Copy word for word, please, the lines of the entries below running from the one containing "đang bị đe dọa." to the one containing "Nhục đậu khấu lấy", both ends included.

[Opening Records for processing section]

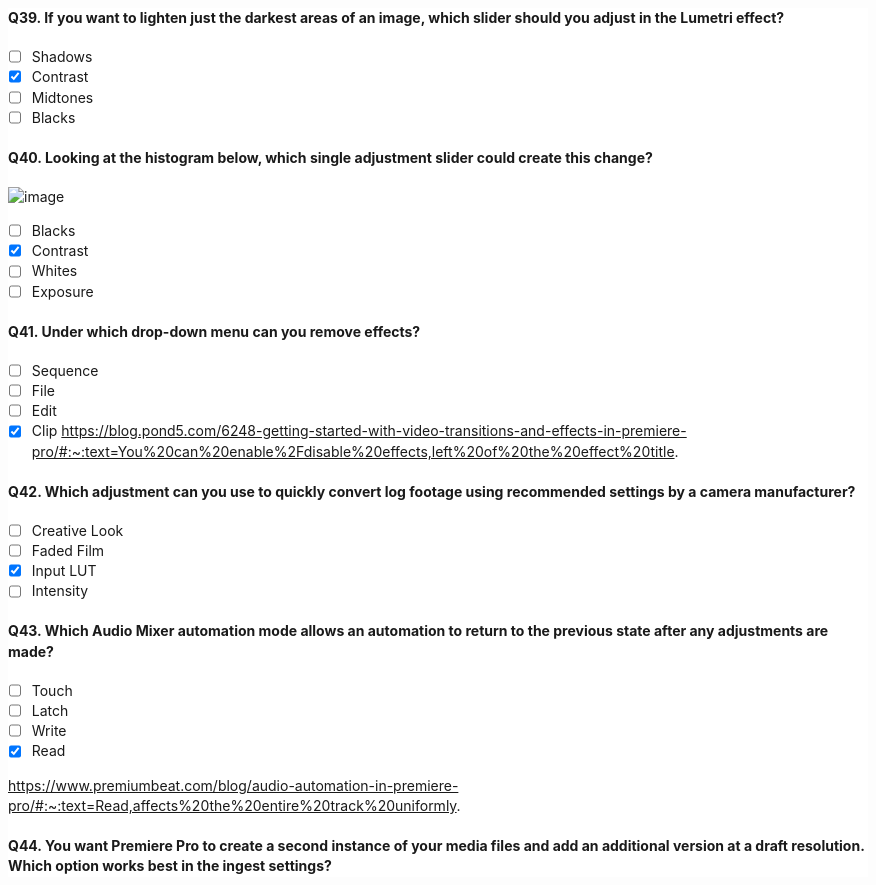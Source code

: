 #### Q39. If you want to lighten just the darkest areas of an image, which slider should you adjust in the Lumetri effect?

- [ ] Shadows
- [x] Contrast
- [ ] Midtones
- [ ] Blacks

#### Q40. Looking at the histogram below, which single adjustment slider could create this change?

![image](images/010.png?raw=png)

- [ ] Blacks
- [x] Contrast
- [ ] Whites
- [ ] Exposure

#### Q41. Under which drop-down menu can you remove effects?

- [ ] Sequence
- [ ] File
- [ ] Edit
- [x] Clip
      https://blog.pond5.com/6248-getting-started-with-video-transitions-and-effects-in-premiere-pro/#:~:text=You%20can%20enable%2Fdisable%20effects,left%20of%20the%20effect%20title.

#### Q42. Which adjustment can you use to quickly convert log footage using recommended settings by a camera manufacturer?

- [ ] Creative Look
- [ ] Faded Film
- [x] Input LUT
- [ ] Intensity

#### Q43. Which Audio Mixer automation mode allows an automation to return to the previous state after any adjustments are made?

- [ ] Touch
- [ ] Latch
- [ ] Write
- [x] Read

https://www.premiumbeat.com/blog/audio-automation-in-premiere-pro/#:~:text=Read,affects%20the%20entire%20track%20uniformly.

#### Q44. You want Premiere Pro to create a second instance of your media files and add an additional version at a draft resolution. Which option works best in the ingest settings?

[Closing Records for processing section]
[Opening Records for processing section]

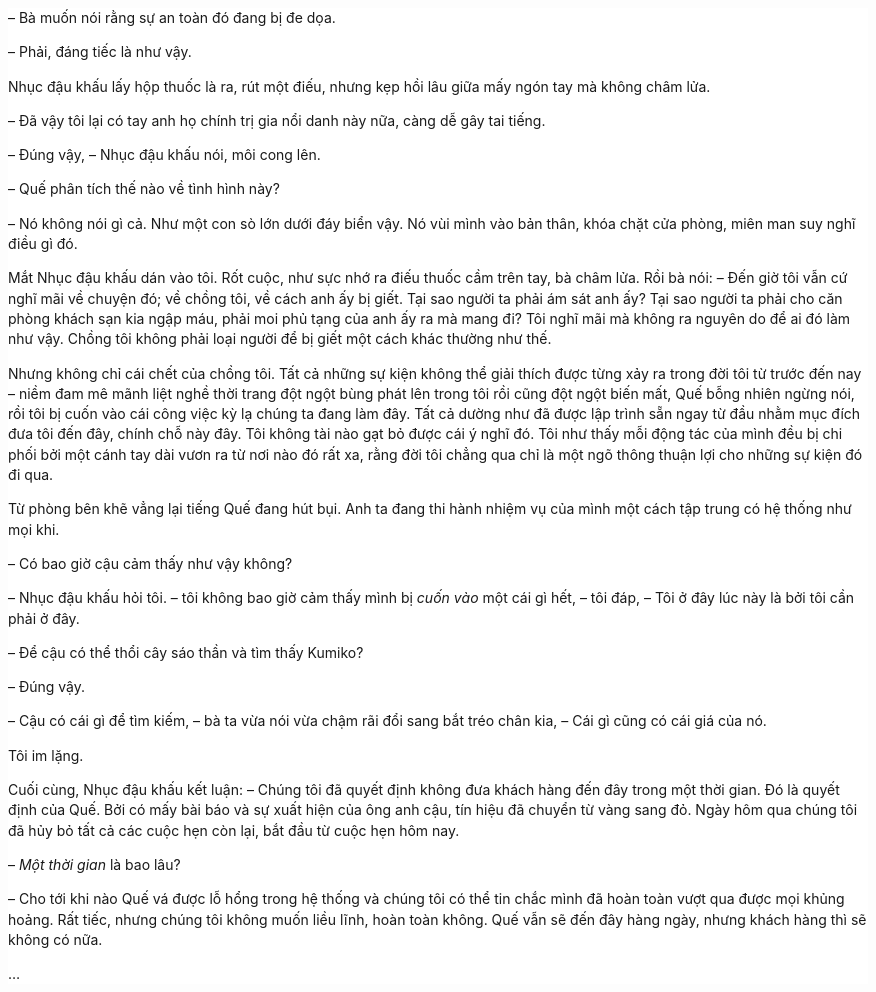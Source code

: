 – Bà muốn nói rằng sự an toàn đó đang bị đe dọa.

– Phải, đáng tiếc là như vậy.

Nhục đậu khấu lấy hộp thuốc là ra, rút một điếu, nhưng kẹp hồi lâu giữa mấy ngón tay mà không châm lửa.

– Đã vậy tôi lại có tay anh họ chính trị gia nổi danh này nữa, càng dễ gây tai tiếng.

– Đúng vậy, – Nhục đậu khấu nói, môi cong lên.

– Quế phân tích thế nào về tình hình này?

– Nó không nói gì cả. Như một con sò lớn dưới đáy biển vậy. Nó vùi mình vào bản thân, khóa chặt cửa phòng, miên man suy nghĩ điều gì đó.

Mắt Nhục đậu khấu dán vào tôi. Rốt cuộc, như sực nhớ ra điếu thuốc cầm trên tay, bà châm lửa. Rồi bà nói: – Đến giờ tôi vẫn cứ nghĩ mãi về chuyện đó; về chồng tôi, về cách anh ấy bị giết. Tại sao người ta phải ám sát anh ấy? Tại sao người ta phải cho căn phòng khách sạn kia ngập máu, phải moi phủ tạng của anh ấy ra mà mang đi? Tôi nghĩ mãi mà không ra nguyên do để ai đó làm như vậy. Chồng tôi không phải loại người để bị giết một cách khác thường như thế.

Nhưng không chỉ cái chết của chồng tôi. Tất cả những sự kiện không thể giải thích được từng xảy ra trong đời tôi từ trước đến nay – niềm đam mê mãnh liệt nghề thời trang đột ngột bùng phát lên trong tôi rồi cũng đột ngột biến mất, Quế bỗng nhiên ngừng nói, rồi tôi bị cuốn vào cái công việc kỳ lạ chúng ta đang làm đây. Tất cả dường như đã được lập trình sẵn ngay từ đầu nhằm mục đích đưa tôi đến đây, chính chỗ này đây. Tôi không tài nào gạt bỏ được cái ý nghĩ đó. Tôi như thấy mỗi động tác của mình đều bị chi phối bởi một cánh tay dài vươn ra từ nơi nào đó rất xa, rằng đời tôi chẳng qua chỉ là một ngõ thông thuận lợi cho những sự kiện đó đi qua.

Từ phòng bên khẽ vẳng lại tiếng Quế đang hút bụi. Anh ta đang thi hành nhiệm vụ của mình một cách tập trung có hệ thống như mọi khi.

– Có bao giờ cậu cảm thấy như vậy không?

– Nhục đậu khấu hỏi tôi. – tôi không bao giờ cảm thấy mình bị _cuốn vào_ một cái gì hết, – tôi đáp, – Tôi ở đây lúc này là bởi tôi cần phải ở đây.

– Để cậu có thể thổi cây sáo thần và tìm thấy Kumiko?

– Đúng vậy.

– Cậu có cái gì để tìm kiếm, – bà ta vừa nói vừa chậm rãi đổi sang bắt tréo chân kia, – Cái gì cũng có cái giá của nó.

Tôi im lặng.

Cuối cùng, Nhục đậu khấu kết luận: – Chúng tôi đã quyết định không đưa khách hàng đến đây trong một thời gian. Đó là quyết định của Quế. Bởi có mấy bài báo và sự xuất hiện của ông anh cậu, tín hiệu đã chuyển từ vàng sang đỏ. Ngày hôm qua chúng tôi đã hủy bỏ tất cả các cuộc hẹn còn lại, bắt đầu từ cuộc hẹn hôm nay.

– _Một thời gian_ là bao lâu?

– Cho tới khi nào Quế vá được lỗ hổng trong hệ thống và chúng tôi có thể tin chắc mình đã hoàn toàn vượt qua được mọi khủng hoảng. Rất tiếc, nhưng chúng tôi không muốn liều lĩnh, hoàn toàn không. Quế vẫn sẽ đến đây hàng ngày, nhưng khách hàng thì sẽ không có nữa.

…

[Closing Records for processing section]

Solution to this task:
: – Bà muốn nói rằng sự an toàn đó đang bị đe dọa.

– Phải, đáng tiếc là như vậy.

Nhục đậu khấu lấy hộp thuốc là ra, rút một điếu, nhưng kẹp hồi lâu giữa mấy ngón tay mà không châm lửa.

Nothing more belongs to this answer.